Let $s_n$ be a real sequence. Then $s_n$ can have at most one limit.
The proof is listed here. (Link to the current revision.)
Suppose that $\left \langle {s_n} \right \rangle$ converges to $l$ and also to $m$.
That is, suppose $\displaystyle \lim_{n \to \infty} x_n = l$ and $\displaystyle \lim_{n \to \infty} x_n = m$.
Assume that $l \ne m$, and let: $$\epsilon = \dfrac {\left\vert{l - m}\right\vert} 2$$
As $l \ne m$, it follows that $\epsilon > 0$.

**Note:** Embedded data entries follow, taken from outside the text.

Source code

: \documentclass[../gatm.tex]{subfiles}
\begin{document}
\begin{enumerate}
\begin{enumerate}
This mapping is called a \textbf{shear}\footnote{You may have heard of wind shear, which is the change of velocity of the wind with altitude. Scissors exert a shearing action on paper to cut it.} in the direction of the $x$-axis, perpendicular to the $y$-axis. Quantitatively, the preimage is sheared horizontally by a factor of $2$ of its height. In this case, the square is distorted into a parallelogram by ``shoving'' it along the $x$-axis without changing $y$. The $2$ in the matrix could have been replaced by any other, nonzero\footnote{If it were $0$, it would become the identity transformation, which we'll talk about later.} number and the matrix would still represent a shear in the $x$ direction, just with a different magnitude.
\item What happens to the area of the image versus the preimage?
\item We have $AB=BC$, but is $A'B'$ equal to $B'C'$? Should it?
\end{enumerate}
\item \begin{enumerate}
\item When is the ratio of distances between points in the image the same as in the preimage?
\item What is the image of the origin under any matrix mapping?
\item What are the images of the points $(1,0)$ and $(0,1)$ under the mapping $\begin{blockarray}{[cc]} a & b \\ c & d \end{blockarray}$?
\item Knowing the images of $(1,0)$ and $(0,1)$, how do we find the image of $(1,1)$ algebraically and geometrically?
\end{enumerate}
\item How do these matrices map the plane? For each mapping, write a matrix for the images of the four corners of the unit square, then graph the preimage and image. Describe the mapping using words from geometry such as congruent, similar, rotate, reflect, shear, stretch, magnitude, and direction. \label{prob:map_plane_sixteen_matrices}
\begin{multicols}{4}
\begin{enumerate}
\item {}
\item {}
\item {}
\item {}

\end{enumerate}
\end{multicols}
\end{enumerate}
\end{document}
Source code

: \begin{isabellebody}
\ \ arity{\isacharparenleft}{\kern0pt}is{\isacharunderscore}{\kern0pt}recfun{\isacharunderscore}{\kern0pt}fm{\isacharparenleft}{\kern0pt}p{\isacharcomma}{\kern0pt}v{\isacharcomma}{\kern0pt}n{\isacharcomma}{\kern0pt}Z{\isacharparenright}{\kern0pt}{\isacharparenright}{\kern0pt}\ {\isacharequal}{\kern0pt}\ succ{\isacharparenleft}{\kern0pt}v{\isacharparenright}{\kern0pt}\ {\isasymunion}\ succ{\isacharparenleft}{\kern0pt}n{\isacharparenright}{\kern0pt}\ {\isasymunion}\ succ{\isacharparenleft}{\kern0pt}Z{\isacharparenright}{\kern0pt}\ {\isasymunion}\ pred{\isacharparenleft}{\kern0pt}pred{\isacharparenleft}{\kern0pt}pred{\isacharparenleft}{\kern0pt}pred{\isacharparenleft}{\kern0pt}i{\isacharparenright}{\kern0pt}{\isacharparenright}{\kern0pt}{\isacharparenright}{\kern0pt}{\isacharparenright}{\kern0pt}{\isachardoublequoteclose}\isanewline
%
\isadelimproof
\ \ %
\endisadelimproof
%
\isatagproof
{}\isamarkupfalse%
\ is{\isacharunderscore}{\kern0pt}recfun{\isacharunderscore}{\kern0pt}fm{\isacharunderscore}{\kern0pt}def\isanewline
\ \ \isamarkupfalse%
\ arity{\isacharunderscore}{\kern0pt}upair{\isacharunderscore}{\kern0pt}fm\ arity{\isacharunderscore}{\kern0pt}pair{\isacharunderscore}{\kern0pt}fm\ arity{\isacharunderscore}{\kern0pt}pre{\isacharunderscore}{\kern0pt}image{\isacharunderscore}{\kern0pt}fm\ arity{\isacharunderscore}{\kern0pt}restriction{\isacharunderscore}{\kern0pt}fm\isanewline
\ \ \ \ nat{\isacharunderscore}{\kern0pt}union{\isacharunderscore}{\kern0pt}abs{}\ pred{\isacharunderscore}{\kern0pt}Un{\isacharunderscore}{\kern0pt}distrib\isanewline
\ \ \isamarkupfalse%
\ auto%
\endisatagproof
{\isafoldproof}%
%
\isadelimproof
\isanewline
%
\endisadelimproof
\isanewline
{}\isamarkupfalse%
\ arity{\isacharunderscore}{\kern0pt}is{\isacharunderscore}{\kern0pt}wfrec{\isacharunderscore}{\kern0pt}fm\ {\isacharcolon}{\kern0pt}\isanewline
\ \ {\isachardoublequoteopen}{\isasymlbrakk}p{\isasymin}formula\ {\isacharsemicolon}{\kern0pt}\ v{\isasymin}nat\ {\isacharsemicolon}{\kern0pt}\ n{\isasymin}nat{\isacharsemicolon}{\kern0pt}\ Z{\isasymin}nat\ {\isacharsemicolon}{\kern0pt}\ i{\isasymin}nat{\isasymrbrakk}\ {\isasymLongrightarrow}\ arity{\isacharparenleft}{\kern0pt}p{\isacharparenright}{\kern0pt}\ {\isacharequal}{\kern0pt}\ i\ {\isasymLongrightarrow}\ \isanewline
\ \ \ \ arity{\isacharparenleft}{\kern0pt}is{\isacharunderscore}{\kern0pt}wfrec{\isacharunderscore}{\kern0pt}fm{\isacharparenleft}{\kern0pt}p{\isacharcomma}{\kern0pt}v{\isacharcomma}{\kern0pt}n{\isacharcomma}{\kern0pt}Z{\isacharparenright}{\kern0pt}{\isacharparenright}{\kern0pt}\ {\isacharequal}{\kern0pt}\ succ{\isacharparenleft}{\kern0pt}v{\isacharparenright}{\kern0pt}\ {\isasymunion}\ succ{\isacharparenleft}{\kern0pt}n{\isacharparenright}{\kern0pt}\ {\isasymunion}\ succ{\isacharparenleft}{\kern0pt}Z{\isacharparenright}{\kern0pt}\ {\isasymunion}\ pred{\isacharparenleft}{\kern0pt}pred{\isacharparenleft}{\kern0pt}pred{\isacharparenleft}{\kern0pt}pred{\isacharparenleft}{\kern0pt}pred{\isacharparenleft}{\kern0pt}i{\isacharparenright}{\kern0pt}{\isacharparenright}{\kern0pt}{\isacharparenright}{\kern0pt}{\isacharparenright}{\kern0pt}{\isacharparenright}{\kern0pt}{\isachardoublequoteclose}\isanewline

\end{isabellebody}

Therefore, since $\left \langle {s_n} \right \rangle \to l$: $$\exists N_1 \in \mathbb N: \forall n \in \mathbb N: n > N_1: \left\vert{s_n - l}\right\vert < \epsilon$$
Similarly, since $\left \langle {s_n} \right \rangle \to m$: $$\exists N_2 \in \mathbb N: \forall n \in \mathbb N: n > N_2: \left\vert{s_n - m}\right\vert < \epsilon$$
Now set $N = \max\left\{{N_1, N_2}\right\}$.
We have:
\begin{align*} \left\vert{l - m}\right\vert &=\left\vert{l - s_N + s_N - m}\right\vert\\ &\le\left\vert{l - s_N}\right\vert + \left\vert{s_N - m}\right\vert \qquad\text{by the Triangle Inequality}\\ &<2 \epsilon\\ &=\left\vert{l - m}\right\vert \end{align*}
This constitutes a contradiction.
Therefore, it must be that $l = m$.
My question is when they set $\epsilon = \frac{|l-m|}{2}$, and thereby show that $|l-m| < |l-m|$, how does this contradict the fact that $l \neq m$? Doesn't it just show that $\epsilon$ can't be $\frac{|l-m|}{2}$? I'm confused on how the proof by contradiction works here.